++++ SUPPLIED ENTRIES ++++
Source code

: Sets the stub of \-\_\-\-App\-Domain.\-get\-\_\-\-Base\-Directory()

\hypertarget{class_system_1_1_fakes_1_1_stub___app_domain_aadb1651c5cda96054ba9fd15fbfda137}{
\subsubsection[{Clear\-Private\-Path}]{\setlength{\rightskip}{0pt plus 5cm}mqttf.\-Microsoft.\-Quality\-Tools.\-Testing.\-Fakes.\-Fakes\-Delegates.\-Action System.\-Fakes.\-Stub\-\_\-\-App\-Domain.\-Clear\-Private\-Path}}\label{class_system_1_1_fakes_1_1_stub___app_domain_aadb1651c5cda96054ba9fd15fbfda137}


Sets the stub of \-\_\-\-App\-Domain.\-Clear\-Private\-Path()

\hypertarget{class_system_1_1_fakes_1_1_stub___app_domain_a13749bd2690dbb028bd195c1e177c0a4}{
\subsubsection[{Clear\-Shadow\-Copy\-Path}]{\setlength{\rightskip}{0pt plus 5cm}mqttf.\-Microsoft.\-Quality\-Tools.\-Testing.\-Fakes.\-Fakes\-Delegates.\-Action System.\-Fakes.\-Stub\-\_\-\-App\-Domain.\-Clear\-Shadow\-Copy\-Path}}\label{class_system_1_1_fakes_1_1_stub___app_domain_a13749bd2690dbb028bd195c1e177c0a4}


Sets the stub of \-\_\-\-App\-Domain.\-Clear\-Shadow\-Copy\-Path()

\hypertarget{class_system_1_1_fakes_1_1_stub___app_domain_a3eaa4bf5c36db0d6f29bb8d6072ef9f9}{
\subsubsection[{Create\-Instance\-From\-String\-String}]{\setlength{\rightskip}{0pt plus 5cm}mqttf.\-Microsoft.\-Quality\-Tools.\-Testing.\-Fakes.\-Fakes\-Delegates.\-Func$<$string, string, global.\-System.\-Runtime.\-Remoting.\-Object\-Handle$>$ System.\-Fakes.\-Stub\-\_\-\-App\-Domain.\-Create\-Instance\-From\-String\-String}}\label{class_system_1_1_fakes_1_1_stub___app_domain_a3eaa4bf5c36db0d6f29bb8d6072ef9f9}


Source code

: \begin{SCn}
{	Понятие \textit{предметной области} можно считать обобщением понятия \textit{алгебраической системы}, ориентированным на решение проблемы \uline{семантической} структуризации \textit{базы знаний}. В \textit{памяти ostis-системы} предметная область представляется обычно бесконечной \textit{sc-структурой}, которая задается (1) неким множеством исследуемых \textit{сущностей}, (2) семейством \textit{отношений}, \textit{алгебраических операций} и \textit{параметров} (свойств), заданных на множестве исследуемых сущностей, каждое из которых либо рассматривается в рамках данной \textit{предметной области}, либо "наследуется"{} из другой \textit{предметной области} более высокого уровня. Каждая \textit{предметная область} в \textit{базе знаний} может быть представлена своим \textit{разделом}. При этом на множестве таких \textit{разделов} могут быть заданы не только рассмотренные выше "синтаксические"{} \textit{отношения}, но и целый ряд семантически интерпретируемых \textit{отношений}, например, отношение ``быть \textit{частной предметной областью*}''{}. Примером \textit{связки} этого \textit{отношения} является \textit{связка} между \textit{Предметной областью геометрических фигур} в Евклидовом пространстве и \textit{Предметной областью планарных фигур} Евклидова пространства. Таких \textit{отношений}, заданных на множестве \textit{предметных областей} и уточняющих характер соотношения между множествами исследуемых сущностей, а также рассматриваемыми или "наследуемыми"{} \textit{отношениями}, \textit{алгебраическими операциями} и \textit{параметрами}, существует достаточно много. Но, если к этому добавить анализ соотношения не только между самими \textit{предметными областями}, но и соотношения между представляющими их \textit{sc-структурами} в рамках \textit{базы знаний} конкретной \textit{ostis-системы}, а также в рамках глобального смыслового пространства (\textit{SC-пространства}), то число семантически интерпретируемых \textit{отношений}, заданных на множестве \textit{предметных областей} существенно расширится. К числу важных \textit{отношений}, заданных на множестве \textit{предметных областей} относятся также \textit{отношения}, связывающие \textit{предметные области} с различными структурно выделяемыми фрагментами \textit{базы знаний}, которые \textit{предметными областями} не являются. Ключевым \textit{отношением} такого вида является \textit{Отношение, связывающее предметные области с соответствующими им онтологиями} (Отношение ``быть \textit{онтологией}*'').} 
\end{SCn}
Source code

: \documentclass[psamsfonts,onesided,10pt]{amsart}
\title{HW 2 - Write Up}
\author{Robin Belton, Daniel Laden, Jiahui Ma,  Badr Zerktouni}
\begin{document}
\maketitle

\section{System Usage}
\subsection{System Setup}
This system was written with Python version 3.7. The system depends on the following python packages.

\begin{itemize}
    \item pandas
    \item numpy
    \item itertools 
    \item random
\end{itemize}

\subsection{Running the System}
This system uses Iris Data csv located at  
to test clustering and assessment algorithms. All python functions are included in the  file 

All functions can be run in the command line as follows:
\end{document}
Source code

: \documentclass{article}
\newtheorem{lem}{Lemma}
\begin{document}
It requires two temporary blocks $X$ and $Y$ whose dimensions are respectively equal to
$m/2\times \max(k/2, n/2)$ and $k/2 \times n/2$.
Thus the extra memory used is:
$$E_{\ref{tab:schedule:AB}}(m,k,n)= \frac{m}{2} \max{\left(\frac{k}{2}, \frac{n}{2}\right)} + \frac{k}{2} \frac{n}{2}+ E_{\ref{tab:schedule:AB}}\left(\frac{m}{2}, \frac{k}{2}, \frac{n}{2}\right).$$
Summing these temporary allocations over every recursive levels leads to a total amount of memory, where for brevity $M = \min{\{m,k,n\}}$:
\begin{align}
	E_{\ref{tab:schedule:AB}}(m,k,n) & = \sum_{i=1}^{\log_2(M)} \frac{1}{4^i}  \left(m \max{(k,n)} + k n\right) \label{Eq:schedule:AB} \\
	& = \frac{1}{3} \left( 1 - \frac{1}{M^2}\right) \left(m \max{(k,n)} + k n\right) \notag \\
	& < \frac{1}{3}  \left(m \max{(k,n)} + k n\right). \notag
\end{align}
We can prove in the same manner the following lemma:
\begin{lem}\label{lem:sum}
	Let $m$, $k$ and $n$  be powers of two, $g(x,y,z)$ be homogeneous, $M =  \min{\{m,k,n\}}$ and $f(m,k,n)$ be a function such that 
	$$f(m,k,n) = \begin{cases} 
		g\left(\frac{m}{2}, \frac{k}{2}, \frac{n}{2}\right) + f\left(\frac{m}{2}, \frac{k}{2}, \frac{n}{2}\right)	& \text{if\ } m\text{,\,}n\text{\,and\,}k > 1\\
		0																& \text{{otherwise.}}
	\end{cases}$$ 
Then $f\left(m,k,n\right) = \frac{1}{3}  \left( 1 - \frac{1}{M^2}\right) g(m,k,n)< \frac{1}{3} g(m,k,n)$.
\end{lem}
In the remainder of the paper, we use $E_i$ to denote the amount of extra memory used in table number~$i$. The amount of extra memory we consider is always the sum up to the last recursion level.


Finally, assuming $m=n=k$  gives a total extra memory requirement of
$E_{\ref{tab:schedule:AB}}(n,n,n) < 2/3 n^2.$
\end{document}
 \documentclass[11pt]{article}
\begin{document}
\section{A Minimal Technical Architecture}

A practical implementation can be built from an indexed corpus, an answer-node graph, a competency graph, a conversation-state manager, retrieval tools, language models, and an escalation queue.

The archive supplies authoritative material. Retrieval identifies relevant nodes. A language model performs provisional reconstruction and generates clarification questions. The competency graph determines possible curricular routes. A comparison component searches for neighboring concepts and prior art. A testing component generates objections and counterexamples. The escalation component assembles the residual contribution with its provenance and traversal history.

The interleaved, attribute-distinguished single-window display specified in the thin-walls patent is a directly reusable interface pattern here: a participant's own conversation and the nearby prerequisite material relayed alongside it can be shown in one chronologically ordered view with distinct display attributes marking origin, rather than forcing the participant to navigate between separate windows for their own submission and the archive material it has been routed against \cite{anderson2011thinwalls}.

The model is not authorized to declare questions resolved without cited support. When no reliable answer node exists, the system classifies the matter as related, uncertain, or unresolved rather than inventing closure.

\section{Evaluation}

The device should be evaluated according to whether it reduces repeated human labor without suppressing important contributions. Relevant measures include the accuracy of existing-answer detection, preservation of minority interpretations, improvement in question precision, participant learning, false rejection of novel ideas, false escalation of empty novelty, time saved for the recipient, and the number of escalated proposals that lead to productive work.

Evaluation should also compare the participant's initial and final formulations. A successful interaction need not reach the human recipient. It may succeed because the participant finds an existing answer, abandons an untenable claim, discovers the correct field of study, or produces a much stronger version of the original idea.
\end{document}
++++
__REQUIREMENT__
From the entries above, extract each line containing "Copy".

__RESULT BELOW__
\subsubsection[{Clear\-Shadow\-Copy\-Path}]{\setlength{\rightskip}{0pt plus 5cm}mqttf.\-Microsoft.\-Quality\-Tools.\-Testing.\-Fakes.\-Fakes\-Delegates.\-Action System.\-Fakes.\-Stub\-\_\-\-App\-Domain.\-Clear\-Shadow\-Copy\-Path}}\label{class_system_1_1_fakes_1_1_stub___app_domain_a13749bd2690dbb028bd195c1e177c0a4}
Sets the stub of \-\_\-\-App\-Domain.\-Clear\-Shadow\-Copy\-Path()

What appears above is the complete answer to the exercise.